The alleged rape of a Japanese woman by two U.S. sailors stationed in Okinawa has set off a firestorm of protest among the island’s residents who have long been resentful of the American military presence there.
The two sailors, both 23-year-old men, were arrested by Japanese authorities Tuesday, the same day of the incident.
The U.S. Ambassador to Japan John Roos said his office was taking the incident very seriously and cooperating with local authorities.
“The United States government is extremely concerned by recent allegations of misconduct by two individual United States service members,” Roos said in a statement, the Associate Press reported.
“We are committed to cooperating fully with the Japanese authorities in their investigation. ... These allegations, given their seriousness, will continue to command my full personal attention."
The incident has incited an uproar among the Okinawans who have demanded a reduction of the U.S. military presence on the island.
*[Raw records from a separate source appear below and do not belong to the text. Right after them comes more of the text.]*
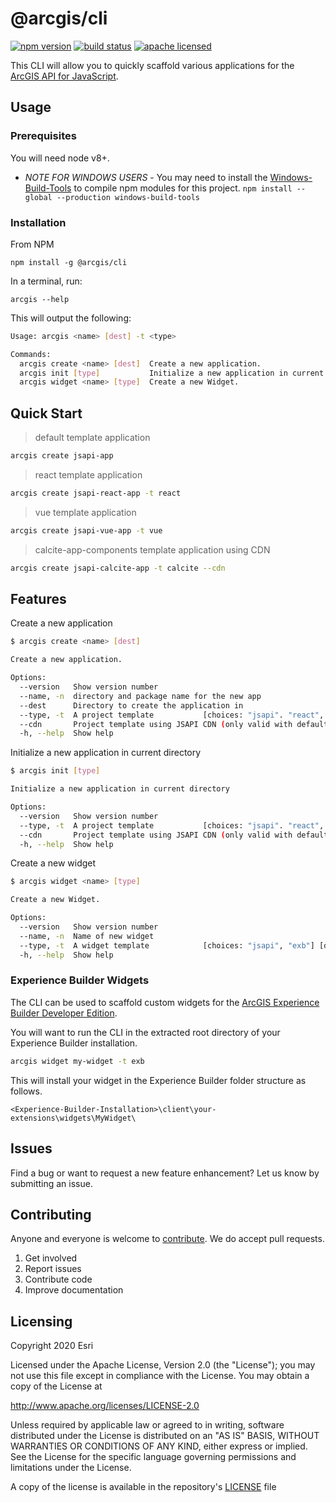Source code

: # @arcgis/cli

[![npm version][npm-img]][npm-url]
[![build status][travis-img]][travis-url]
[![apache licensed](https://img.shields.io/badge/license-Apache%202.0-orange.svg?style=flat-square)](https://raw.githubusercontent.com/Esri/arcgis-js-cli/master/LICENSE)

[npm-img]: https://img.shields.io/npm/v/@arcgis/cli.svg?style=flat-square
[npm-url]: https://www.npmjs.com/package/@arcgis/cli
[travis-img]: https://img.shields.io/travis/Esri/arcgis-js-cli/master.svg?style=flat-square
[travis-url]: https://travis-ci.org/Esri/arcgis-js-cli

This CLI will allow you to quickly scaffold various applications for the [ArcGIS API for JavaScript](https://developers.arcgis.com/javascript/).

## Usage

### Prerequisites

You will need node v8+.

* _NOTE FOR WINDOWS USERS_ - You may need to install the [Windows-Build-Tools](https://github.com/felixrieseberg/windows-build-tools) to compile npm modules for this project. `npm install --global --production windows-build-tools`

### Installation

From NPM

`npm install -g @arcgis/cli`

In a terminal, run: 

`arcgis --help`

This will output the following: 

```sh
Usage: arcgis <name> [dest] -t <type>

Commands:
  arcgis create <name> [dest]  Create a new application.
  arcgis init [type]           Initialize a new application in current directory
  arcgis widget <name> [type]  Create a new Widget.
```

## Quick Start

> default template application
```sh
arcgis create jsapi-app
```

> react template application
```sh
arcgis create jsapi-react-app -t react
```

> vue template application
```sh
arcgis create jsapi-vue-app -t vue
```

> calcite-app-components template application using CDN
```sh
arcgis create jsapi-calcite-app -t calcite --cdn
```

## Features


Create a new application

```sh
$ arcgis create <name> [dest]

Create a new application.

Options:
  --version   Show version number                                      [boolean]
  --name, -n  directory and package name for the new app
  --dest      Directory to create the application in                                     [default: <name>]
  --type, -t  A project template           [choices: "jsapi". "react", "vue", "calcite"] [default: "jsapi"]
  --cdn       Project template using JSAPI CDN (only valid with default or calcite)      [default: false]
  -h, --help  Show help                                                [boolean]

```

Initialize a new application in current directory

```sh
$ arcgis init [type]

Initialize a new application in current directory

Options:
  --version   Show version number                                      [boolean]
  --type, -t  A project template           [choices: "jsapi". "react", "vue", "calcite"] [default: "jsapi"]
  --cdn       Project template using JSAPI CDN (only valid with default or calcite)      [default: false]
  -h, --help  Show help                                                [boolean]
```

Create a new widget

```sh
$ arcgis widget <name> [type]

Create a new Widget.

Options:
  --version   Show version number                                      [boolean]
  --name, -n  Name of new widget
  --type, -t  A widget template            [choices: "jsapi", "exb"] [default: "jsapi"]
  -h, --help  Show help                                                [boolean]
```

### Experience Builder Widgets

The CLI can be used to scaffold custom widgets for the [ArcGIS Experience Builder Developer Edition](https://www.esri.com/en-us/arcgis/products/arcgis-experience-builder/overview).

You will want to run the CLI in the extracted root directory of your Experience Builder installation.

```sh
arcgis widget my-widget -t exb
```

This will install your widget in the Experience Builder folder structure as follows.

```
<Experience-Builder-Installation>\client\your-extensions\widgets\MyWidget\
```

## Issues
Find a bug or want to request a new feature enhancement?  Let us know by submitting an issue.

## Contributing
Anyone and everyone is welcome to [contribute](CONTRIBUTING.md). We do accept pull requests.

1. Get involved
2. Report issues
3. Contribute code
4. Improve documentation

## Licensing
Copyright 2020 Esri

Licensed under the Apache License, Version 2.0 (the "License"); you may not use this file except in compliance with the License. You may obtain a copy of the License at

http://www.apache.org/licenses/LICENSE-2.0

Unless required by applicable law or agreed to in writing, software distributed under the License is distributed on an "AS IS" BASIS, WITHOUT WARRANTIES OR CONDITIONS OF ANY KIND, either express or implied. See the License for the specific language governing permissions and limitations under the License.

A copy of the license is available in the repository's [LICENSE](./LICENSE) file
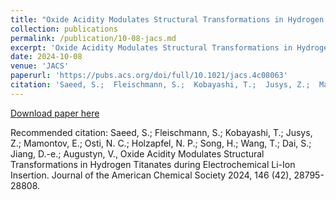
 ```yaml
---
title: "Oxide Acidity Modulates Structural Transformations in Hydrogen Titanates during Electrochemical Li-Ion Insertion"
collection: publications
permalink: /publication/10-08-jacs.md
excerpt: 'Oxide Acidity Modulates Structural Transformations in Hydrogen Titanates during Electrochemical Li-Ion Insertion'
date: 2024-10-08
venue: 'JACS'
paperurl: 'https://pubs.acs.org/doi/full/10.1021/jacs.4c08063'
citation: 'Saeed, S.;  Fleischmann, S.;  Kobayashi, T.;  Jusys, Z.;  Mamontov, E.;  Osti, N. C.;  Holzapfel, N. P.;  Song, H.;  Wang, T.;  Dai, S.;  Jiang, D.-e.; Augustyn, V., Oxide Acidity Modulates Structural Transformations in Hydrogen Titanates during Electrochemical Li-Ion Insertion. Journal of the American Chemical Society 2024, 146 (42), 28795-28808.'
---
```



[Download paper here](/files/saeed-jacs.pdf)

Recommended citation: Saeed, S.;  Fleischmann, S.;  Kobayashi, T.;  Jusys, Z.;  Mamontov, E.;  Osti, N. C.;  Holzapfel, N. P.;  Song, H.;  Wang, T.;  Dai, S.;  Jiang, D.-e.; Augustyn, V., Oxide Acidity Modulates Structural Transformations in Hydrogen Titanates during Electrochemical Li-Ion Insertion. Journal of the American Chemical Society 2024, 146 (42), 28795-28808.
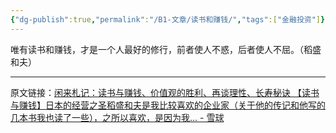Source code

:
 ```yaml
---
{"dg-publish":true,"permalink":"/B1-文章/读书和赚钱/","tags":["金融投资"]}
---
```



唯有读书和赚钱，才是一个人最好的修行，前者使人不惑，后者使人不屈。（稻盛和夫）

---

原文链接：[闲来札记：读书与赚钱、价值观的胜利、再谈理性、长寿秘诀 【读书与赚钱】日本的经营之圣稻盛和夫是我比较喜欢的企业家（关于他的传记和他写的几本书我也读了一些），之所以喜欢，是因为我... - 雪球](https://xueqiu.com/3491303582/255111200)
If the two men are convicted, it will be the second case of sexual assault by members of the U.S. military. In 1995, three U.S. servicemen raped a 12-year-old girl, which was followed by mass protests by Okinawans.
NHK, Japan’s national broadcaster, reported that the latest rape case represented the seventh arrest of American servicemen for sex crimes since the U.S. returned Okinawa to Japan in 1972.
There are currently over 25,000 U.S. troops stationed in Okinawa, more than half of the U.S. forces in all of Japan. Many of the U.S. bases are located in densely populated areas of Okinawa.
The U.S. has responded to the protests by agreeing to relocate some 9,000 troops off the island, as well as to eventually close the Futenma airbase located in an urban area of Okinawa and open a new one in a less densely populated part of the island, though such plans have been delayed.
The U.S. military presence in Japan has increasingly become strategic in the East Asia region with the expansion of China’s military and the persistent threat of North Korea, which aims to develop nuclear missiles.